Repudiation 35 A lease may be terminated where there is a repudiatory conduct on behalf of one of the parties, which conduct is accepted as repudiation by the other: Shevill v Builders Licensing Board(1982) 149 CLR 620, Progressive Mailing House Pty Ltd v Tabali Pty Ltd (1985) 157 CLR 17 and Laurinda Pty Ltd v Capalaba Park Shopping Centre Pty Ltd (1989) 166 CLR 623. The repudiatory conduct may be by the lessor as well as the lessee: Laurinda. 36 In Progressive Mailing House, Mason J, as he then was, said the following of repudiation (at 33): "What needs to be established in order to constitute a repudiation is that the party evinces an intention no longer to be bound by the contract or that he intends to fulfil the contract only in a manner substantially inconsistent with his obligations and not in any other way". 37 Here, the alleged repudiatory conduct is a representative of the head lessor and plaintiff (being one in the same person) telling occupiers that all tenancy agreements would be vacated and that "tenants must pack their fixtures and fittings and shift out over the weekend". For present purposes, this conduct is capable of amounting to repudiatory conduct, thus this ground of defence is capable of being a reasonable one. 38 Again, what is missing is detailed pleadings of the relationships between the various people mentioned in the factual plea. Paragraph 5(f) of the Minute thus does not disclose a reasonable defence, at least not one which the plaintiff can respond to. This deficiency is the same deficiency as outlined in the pleading in relation to pars 5(a) to (e) and (g).

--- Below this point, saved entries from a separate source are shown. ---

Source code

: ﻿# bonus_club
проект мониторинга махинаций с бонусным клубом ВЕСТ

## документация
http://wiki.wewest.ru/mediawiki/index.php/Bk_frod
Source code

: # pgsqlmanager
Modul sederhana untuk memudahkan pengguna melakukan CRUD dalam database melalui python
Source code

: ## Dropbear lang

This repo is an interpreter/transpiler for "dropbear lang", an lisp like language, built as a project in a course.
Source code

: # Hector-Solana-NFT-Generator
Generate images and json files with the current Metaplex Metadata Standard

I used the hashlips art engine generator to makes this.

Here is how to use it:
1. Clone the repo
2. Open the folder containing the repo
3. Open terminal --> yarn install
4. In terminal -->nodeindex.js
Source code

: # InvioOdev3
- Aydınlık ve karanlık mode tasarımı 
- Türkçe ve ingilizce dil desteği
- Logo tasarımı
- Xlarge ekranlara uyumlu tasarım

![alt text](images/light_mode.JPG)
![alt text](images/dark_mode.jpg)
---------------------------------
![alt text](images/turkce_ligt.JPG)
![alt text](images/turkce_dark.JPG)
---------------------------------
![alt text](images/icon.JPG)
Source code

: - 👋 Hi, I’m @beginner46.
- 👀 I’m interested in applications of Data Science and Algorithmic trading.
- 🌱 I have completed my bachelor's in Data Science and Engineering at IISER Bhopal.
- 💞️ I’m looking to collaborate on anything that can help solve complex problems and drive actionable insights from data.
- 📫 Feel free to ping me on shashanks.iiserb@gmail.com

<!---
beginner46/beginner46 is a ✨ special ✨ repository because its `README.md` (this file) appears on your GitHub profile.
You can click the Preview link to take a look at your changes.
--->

Discretion and case management considerations 39 For the reasons set out above, the Minute seeks to introduce pleadings which, in their present from, do not disclose a reasonable defence, at least not one which the plaintiff can plead to. Given that finding, the application must be dismissed. (Page 12)
40 The relevant case management question is whether the defendant should be given leave to file and serve a further minute of proposed amended defence. As set out above, the defences which the defendant has sought to plead are capable of being made out at law. The defendant should have an opportunity to do so. The plaintiff has not drawn to my attention any specific prejudice it will suffer that could not be cured by a costs order.
41 Balancing the risks of doing an injustice, the defendant should be given leave to file and serve a further minute of proposed amended defence. 42 I will hear counsel on the form of the orders and costs.